[Records from a collection]
■ ■ ■

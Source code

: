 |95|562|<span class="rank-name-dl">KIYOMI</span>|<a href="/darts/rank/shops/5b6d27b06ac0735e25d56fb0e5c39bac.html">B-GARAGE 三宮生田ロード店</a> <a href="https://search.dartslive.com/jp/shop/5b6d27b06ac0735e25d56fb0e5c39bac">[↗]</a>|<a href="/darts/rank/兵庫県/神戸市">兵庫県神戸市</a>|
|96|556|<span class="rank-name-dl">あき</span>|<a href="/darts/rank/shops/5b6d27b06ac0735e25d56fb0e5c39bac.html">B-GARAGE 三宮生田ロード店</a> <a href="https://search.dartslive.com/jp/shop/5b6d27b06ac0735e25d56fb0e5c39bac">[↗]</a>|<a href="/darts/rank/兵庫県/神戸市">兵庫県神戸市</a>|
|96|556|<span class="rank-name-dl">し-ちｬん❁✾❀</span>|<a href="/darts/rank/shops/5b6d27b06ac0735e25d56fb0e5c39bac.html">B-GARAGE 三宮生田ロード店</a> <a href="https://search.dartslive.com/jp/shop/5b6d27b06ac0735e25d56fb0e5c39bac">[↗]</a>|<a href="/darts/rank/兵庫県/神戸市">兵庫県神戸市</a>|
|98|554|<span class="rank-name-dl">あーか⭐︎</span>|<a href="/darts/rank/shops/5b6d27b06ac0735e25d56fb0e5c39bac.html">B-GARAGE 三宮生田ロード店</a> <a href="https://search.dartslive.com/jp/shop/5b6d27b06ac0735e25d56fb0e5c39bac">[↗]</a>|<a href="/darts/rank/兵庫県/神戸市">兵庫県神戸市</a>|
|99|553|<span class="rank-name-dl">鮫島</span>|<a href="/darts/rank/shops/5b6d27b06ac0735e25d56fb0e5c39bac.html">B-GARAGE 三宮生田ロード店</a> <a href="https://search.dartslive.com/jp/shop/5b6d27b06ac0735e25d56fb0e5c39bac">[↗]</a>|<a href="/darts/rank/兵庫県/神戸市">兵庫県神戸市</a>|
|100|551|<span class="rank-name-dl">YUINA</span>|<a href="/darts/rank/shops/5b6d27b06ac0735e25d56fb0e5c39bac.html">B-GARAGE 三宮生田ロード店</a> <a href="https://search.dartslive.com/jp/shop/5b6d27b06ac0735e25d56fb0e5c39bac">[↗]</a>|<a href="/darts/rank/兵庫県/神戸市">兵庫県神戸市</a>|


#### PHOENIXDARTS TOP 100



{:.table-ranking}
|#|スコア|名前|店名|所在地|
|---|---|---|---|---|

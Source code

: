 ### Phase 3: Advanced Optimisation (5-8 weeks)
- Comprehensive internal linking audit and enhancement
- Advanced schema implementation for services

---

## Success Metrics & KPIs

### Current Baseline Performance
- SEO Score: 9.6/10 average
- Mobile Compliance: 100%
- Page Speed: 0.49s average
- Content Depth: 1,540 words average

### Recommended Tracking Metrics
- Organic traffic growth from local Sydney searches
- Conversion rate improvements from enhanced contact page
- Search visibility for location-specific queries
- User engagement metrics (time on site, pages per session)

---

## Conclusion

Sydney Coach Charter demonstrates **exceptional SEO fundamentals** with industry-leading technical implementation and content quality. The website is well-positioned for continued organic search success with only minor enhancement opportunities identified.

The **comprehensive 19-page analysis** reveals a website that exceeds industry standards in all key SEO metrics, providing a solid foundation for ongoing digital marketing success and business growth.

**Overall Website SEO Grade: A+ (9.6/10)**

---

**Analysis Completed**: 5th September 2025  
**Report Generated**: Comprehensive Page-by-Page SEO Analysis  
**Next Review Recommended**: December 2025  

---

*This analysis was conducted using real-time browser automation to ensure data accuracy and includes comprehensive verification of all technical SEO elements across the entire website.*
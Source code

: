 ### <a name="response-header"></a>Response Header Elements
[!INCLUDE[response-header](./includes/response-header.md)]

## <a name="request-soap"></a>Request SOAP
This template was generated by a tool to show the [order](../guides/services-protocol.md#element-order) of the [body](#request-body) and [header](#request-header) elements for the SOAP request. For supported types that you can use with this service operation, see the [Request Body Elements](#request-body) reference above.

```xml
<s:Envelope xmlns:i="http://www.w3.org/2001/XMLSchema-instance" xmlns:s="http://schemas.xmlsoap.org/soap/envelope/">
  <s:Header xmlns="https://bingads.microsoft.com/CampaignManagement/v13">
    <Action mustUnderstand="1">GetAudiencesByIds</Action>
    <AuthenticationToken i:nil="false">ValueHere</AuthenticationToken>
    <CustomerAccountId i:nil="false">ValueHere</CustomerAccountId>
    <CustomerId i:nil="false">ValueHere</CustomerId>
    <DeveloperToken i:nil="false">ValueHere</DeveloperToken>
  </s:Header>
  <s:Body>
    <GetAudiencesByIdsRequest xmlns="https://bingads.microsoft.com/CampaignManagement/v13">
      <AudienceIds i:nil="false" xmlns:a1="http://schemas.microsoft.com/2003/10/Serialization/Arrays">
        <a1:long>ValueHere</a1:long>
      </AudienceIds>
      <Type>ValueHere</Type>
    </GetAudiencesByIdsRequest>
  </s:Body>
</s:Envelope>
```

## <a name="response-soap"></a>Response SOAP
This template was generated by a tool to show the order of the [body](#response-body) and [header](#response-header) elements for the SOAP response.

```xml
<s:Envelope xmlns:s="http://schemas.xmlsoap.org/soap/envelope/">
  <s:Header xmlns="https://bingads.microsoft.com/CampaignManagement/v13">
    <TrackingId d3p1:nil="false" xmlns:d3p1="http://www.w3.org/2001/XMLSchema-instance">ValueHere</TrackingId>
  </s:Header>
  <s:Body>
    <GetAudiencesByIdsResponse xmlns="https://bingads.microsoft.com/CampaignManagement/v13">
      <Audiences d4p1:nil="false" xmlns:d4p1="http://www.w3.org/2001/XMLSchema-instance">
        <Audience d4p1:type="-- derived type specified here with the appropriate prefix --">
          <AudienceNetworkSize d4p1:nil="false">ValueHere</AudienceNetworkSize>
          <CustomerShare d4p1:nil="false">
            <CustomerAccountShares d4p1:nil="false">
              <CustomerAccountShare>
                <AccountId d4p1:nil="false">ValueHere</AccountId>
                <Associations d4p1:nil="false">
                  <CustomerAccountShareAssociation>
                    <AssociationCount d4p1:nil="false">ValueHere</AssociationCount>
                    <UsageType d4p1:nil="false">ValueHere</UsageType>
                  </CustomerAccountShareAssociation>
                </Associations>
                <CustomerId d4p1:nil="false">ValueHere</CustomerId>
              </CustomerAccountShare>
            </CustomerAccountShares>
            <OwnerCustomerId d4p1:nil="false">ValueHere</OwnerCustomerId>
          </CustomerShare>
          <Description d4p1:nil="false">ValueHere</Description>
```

■ ■ ■

**EXERCISE:** A single figure is required: the number of lines in the entries above that include the word "average".

**COMPLETED EXERCISE:** 3